I recently read The Language of God. Every once in a while I read something from the other side of the religious or political divide, typically the popular books that arise in conversation. This one interested me because it was written by a serious scientist, geneticist Francis Collins, head of the Human Genome Project. I wanted to see how it would differ from others I read (Lewis, Strobel, Zacharias, McDowell, Little, Haught, and so forth).
You have to give Collins credit for his full embrace of the discoveries of human science. He includes a long, enthusiastic defense of evolution, dismantles the “irreducible complexity” myth, and the science he cites is largely accurate (the glaring exception being his assertion that humans are the only creatures that help each other when there’s no benefit or reward for doing so, an idea ethology has entirely blown up). He also dismisses Paley’s dreadful “Watchmaker” analogy, sternly warns against the equally unwise “God of the Gaps” argument (lack of scientific knowledge = evidence for God), stands against literal interpretations of the bible, and (properly) discourages skeptics from claiming evolution literally disproves a higher power. Some of this is different compared to the other writers above, and unexpected.
Unfortunately, Collins engages in many of the same practices the other authors do: unproven or even false premises that lead to total argumental collapse (there’s zero evidence that deep down inside all humans have the same ideas of right and wrong, if only we would listen to the “whisper” of the Judeo-Christian deity), argument by analogy, and other logical fallacies. Incredibly, he even uses the “God of the Gaps” argument, not even 20 pages before his serious warning against it (we don’t know what came before the Big Bang, what caused it, whether multiple universes exist, whether our one universe bangs and crunches ad infinitum…therefore God is real). The existence of existence is important to think about, and perhaps we do have a higher power to thank, but our lack of scientific knowledge isn’t “evidence for belief,” as the subtitle puts it. It’s “nonevidence” for belief. It’s “God of the Gaps.” The possibility of God being fictional remains, as large as ever. Overall, Collins doesn’t carry over principles very well, seeing the weakness of analogy, “God of the Gaps,” and literal biblical interpretations but using them anyway (it is possible Genesis has untruths, but of course not the gospels). Weird, contradictory stuff.

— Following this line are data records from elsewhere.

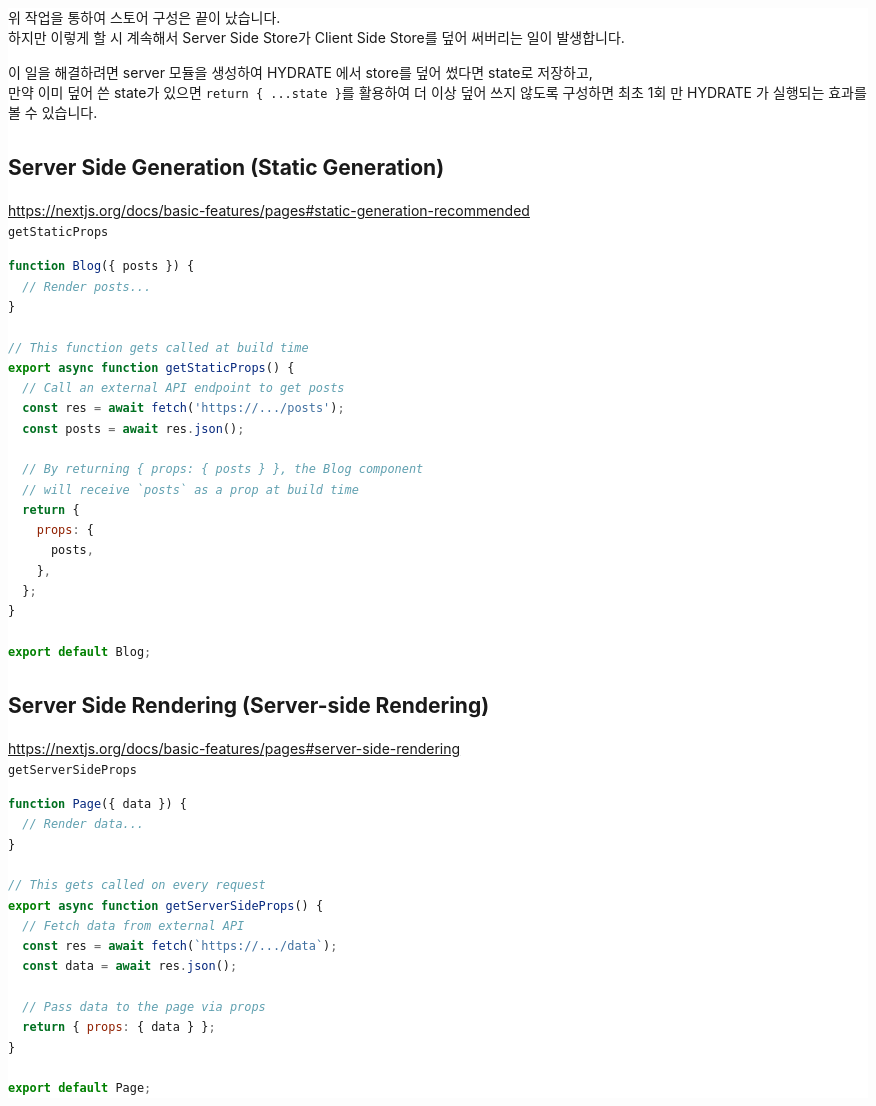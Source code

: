 위 작업을 통하여 스토어 구성은 끝이 났습니다.  
하지만 이렇게 할 시 계속해서 Server Side Store가 Client Side Store를 덮어 써버리는 일이 발생합니다.

이 일을 해결하려면 server 모듈을 생성하여 HYDRATE 에서 store를 덮어 썼다면 state로 저장하고,  
만약 이미 덮어 쓴 state가 있으면 `return { ...state }`를 활용하여 더 이상 덮어 쓰지 않도록 구성하면 최초 1회 만 HYDRATE 가 실행되는 효과를 볼 수 있습니다.

## Server Side Generation (Static Generation)

https://nextjs.org/docs/basic-features/pages#static-generation-recommended  
`getStaticProps`

```javascript
function Blog({ posts }) {
  // Render posts...
}

// This function gets called at build time
export async function getStaticProps() {
  // Call an external API endpoint to get posts
  const res = await fetch('https://.../posts');
  const posts = await res.json();

  // By returning { props: { posts } }, the Blog component
  // will receive `posts` as a prop at build time
  return {
    props: {
      posts,
    },
  };
}

export default Blog;
```

## Server Side Rendering (Server-side Rendering)

https://nextjs.org/docs/basic-features/pages#server-side-rendering  
`getServerSideProps`

```javascript
function Page({ data }) {
  // Render data...
}

// This gets called on every request
export async function getServerSideProps() {
  // Fetch data from external API
  const res = await fetch(`https://.../data`);
  const data = await res.json();

  // Pass data to the page via props
  return { props: { data } };
}

export default Page;
```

Overall, the gist of the book is “Here are amazing discoveries of science, but you can still believe in God and that humans are discovering God’s design.” Which is fine. While trust in science forces the abandonment of literal interpretations of ancient texts (first man from dirt, first woman from rib, birds being on earth before land animals, etc.), faith and science living in harmony isn’t that hard. You say “God did it that way” and move on. Evolution was God’s plan, and so forth. That’s really all the chapters build toward (Part 2, the science-y part, has three chapters: the origins of the universe chapter builds toward the “We don’t know, therefore God” argument, while the life on Earth and human genome chapters conclude with no argument at all, just the suggestion that “God did it that way.” I found this unsettling. In any case, “evidence for belief” wasn’t an accurate subtitle, as expected).
Finally, I was disappointed Collins didn’t dive deeper into his conversion to the faith, a subject that always interests me. He cites just one (poor) argument from C.S. Lewis that caused him to change his mind about everything, the right and wrong proposition mentioned above. I would have liked more of his story.